The status of the WGT-a rival to the Professional Golfers Association Tour supported by linksterGreg Norman and Rupert Murdoch's News Corp.-is uncertain. Or at least it was at deadline Friday after a week of conflicting PGA Tour and WGT news releases.
The arrival of the WGT set the golf world on its ear: a 10-event championship tour of the world's top golfers, marketed and televised by Fox and Mr. Murdoch's other global TV properties. The PGA Tour says the WGT violates its rules that regulate where and when its players may play.
Those rules are wildly unpopular among players, and the PGA Tour is currently being investigated by the Federal Trade Commission for possible antitrust violations. The conventional wisdom was that the PGA Tour wouldn't challenge the WGT because to do so would risk FTC action.
But PGA Tour Commissioner Timothy W. Finchem didn't back down. After almost two weeks of peace talks with Mr. Norman and the WGT, Mr. Finchem issued a Nov. 29 statement saying he would suspend any player who participates in WGT events.
Then came a Dec. 1 statement from Mr. Finchem saying Mr. Norman told him over the phone he "would not support any venture that would damage the PGA Tour, our tournaments or their sponsors."
John Montgomery Jr., WGT executive director, shot back Dec. 2: "I spoke with Greg Norman and he reiterated his complete support for the World Golf Tour ... the last thing I want to do is get in a battle of press releases with the PGA Tour."
A spokesman said the WGT was completely befuddled by Mr. Finchem's statement. Mr. Norman, in Australia last week, is expected back in the U.S. this week.
A WGT spokesman said unspecified marketers were lining up for sponsorships, though it is known that Dole Food Co. and Reebok International expressed interest.
However, golf insiders said Mr. Norman and WGT misjudged the support they would get from other golfers. It now appears they aren't about to bite the hand that feeds them, even if it is a restrictive one.
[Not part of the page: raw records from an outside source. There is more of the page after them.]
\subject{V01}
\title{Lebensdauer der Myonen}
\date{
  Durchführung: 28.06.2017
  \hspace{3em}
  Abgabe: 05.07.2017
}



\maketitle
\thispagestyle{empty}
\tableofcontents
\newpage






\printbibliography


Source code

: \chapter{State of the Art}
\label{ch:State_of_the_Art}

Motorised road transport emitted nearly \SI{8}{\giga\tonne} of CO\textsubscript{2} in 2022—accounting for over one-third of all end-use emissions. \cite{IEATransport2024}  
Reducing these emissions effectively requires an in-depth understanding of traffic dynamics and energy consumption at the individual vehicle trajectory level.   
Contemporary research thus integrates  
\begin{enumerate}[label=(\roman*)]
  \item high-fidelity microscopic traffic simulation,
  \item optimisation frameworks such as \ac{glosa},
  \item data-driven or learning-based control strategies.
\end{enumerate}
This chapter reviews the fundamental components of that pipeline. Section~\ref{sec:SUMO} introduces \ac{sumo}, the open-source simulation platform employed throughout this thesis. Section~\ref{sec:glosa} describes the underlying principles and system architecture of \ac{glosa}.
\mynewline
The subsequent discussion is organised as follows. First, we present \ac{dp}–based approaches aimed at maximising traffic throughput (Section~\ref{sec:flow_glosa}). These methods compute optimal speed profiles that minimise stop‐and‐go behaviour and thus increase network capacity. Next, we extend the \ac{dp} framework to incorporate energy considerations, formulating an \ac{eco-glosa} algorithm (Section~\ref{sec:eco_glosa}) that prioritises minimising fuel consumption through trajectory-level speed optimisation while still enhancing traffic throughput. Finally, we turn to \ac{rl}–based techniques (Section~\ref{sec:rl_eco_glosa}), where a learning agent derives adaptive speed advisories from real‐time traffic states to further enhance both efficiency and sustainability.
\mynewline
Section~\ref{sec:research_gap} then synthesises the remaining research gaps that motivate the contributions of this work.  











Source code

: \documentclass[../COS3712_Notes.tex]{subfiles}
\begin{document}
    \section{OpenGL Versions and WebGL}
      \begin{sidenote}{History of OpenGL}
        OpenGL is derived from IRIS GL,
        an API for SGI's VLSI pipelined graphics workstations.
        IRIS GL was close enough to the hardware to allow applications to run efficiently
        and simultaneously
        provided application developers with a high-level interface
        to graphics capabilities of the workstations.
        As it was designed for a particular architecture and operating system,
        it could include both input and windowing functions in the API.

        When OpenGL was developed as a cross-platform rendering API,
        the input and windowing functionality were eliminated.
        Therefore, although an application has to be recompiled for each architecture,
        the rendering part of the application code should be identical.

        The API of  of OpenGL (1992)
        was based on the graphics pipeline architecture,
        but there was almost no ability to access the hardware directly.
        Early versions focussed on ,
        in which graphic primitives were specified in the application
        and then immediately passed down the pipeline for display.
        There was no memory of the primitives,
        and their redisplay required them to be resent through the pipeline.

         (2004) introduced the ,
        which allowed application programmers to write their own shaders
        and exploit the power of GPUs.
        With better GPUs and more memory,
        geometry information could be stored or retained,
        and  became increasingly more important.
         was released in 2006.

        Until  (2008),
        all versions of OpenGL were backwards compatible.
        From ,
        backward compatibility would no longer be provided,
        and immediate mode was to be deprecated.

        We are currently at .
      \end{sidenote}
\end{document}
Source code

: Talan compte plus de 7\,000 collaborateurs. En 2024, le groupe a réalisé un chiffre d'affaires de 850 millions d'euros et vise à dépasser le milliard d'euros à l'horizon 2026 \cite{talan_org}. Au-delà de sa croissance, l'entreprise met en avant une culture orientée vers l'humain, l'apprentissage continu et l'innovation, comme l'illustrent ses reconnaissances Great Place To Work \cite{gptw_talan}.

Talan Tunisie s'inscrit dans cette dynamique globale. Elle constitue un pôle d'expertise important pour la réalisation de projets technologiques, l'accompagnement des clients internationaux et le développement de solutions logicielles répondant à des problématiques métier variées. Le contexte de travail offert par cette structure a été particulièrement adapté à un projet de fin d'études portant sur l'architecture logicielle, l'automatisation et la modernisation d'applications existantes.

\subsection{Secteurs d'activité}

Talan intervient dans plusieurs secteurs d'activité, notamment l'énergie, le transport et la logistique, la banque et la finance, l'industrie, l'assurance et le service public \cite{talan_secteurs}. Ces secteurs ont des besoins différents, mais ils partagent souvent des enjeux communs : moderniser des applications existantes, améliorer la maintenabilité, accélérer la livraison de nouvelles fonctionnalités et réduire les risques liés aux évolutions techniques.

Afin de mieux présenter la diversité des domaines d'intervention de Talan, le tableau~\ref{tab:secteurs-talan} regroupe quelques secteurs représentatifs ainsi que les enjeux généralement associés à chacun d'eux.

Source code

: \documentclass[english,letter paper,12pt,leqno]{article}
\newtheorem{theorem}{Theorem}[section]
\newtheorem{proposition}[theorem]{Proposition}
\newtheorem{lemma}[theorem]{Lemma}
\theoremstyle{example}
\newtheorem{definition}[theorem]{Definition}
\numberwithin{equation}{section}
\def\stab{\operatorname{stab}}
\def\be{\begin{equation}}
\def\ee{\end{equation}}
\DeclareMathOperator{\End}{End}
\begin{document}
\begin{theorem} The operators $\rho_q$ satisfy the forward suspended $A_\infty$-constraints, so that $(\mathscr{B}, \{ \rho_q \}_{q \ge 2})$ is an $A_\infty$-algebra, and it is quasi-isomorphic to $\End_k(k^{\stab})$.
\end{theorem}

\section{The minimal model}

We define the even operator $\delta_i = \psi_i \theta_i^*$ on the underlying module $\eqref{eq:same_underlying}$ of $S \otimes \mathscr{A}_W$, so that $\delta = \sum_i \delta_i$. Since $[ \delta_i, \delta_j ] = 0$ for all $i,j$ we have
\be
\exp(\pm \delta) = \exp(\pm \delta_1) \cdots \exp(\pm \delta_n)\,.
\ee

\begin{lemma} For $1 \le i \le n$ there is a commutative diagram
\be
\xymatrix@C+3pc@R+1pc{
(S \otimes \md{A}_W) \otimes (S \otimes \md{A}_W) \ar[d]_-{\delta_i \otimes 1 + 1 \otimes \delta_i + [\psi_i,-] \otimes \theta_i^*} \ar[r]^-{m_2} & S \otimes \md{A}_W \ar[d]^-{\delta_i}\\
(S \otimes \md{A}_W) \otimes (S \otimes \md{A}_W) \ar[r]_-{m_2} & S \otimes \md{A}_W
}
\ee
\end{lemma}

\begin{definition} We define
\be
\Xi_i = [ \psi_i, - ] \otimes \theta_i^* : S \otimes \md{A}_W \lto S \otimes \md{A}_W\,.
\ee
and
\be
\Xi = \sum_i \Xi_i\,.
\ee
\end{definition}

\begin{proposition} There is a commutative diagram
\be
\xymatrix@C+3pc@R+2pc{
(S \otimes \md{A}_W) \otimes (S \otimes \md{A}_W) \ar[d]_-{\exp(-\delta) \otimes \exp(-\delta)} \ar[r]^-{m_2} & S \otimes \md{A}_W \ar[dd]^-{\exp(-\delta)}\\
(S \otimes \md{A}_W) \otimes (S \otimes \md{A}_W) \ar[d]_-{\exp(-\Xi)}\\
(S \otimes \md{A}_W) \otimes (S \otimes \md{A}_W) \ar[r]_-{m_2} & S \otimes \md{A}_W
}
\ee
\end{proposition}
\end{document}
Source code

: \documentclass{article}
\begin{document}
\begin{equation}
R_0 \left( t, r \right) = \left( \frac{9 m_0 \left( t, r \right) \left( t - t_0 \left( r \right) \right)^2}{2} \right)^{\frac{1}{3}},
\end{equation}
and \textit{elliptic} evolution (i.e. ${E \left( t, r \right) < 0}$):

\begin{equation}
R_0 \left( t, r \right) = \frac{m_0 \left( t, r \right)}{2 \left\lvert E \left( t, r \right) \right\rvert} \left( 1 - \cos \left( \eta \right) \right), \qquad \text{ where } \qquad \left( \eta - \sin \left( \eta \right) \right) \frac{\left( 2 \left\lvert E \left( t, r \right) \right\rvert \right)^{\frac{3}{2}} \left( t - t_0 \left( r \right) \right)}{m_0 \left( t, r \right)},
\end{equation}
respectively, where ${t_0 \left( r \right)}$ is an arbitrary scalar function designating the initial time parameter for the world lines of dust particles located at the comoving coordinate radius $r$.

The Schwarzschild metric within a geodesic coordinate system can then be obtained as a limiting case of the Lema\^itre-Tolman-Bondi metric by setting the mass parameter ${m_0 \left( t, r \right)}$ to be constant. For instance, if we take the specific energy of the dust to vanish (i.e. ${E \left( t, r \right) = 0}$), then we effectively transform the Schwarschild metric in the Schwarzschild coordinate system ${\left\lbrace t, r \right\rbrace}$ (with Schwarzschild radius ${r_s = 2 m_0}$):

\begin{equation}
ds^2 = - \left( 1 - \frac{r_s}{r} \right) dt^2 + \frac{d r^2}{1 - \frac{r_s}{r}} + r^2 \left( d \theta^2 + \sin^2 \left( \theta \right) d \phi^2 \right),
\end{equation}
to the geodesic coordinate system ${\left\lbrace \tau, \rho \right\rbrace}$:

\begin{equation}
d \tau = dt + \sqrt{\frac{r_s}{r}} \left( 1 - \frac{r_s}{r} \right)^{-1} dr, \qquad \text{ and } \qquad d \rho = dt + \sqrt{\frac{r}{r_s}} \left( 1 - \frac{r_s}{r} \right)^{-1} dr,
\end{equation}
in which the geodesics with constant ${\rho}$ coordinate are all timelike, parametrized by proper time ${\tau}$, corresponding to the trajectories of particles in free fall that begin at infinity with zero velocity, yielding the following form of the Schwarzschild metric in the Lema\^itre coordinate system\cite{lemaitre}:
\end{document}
Still, the idea of a world tour, a structured, championship-style tournament with high-powered youth marketing, appeals to sports marketing executives concerned about the graying sport.
"Golf needs something new and fresh," said Bill Allard, chief operating officer at ProServ, an Arlington, Va.-based sports marketing company. "Right now it's just one event after another that means nothing. It could benefit from the championship structure that makes team sports exciting and successful."